> **Rendered images with source text**
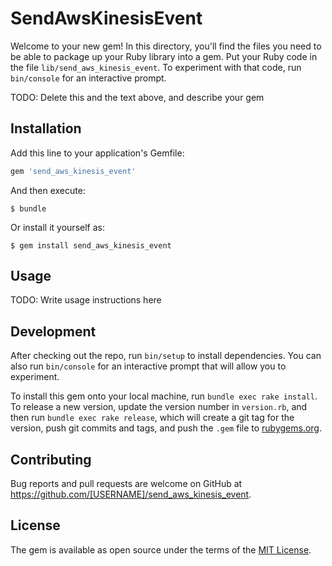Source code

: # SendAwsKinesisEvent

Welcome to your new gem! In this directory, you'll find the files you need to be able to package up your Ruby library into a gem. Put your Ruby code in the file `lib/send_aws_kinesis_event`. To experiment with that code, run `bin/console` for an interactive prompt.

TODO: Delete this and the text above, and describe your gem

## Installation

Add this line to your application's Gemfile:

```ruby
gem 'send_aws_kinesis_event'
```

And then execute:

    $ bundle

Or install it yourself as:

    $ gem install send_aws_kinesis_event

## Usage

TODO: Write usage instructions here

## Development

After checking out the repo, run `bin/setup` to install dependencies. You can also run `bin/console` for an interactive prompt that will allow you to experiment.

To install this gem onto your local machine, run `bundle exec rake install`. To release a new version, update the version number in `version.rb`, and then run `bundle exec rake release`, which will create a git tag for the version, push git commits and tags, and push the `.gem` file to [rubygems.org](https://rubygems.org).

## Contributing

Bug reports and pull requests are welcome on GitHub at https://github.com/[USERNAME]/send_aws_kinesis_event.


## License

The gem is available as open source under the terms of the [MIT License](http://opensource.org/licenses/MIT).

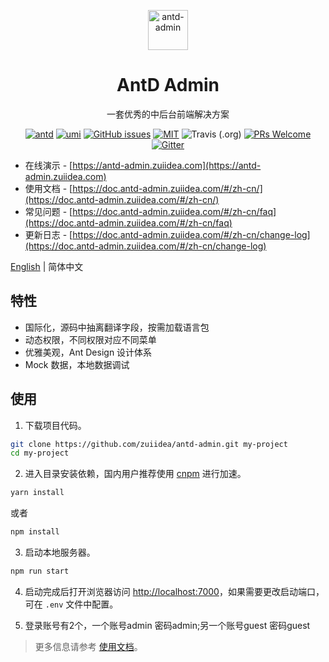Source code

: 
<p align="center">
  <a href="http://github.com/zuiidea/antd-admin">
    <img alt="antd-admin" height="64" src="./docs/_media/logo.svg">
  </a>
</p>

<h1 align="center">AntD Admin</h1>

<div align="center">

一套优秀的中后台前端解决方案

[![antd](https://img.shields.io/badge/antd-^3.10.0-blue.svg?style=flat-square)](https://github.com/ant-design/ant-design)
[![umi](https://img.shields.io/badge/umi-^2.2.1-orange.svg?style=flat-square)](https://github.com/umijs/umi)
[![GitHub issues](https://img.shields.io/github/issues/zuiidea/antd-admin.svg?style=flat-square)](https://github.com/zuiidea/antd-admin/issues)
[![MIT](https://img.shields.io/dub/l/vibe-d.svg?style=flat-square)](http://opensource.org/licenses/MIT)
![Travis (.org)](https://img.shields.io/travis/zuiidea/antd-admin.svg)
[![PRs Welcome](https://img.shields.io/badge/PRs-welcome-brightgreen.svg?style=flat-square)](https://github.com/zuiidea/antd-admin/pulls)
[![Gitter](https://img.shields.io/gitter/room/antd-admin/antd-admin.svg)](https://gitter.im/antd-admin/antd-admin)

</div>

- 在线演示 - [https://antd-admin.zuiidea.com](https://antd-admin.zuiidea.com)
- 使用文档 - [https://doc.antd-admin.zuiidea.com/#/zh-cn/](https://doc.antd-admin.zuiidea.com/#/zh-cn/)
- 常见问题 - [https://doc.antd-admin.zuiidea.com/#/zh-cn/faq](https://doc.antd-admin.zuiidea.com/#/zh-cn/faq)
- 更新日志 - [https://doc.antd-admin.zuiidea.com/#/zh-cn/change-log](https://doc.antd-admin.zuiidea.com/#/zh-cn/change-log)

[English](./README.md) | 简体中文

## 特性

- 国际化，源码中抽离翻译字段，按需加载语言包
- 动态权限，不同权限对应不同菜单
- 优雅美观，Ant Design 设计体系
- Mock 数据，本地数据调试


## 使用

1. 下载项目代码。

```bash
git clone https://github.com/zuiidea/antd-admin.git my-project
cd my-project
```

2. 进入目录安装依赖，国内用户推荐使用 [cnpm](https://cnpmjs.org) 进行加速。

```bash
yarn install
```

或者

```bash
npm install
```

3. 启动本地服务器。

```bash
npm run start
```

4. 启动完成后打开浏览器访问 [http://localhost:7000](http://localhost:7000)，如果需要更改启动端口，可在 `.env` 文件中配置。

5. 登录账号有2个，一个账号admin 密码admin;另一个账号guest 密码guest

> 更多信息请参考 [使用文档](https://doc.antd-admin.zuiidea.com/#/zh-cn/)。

> **The task**
Please transcribe, word for word, every line from the first line of the records above through the line containing "Welcome to your", and leave out any pictures.

> **Solution for this exercise**
Source code

: # SendAwsKinesisEvent

Welcome to your new gem! In this directory, you'll find the files you need to be able to package up your Ruby library into a gem. Put your Ruby code in the file `lib/send_aws_kinesis_event`. To experiment with that code, run `bin/console` for an interactive prompt.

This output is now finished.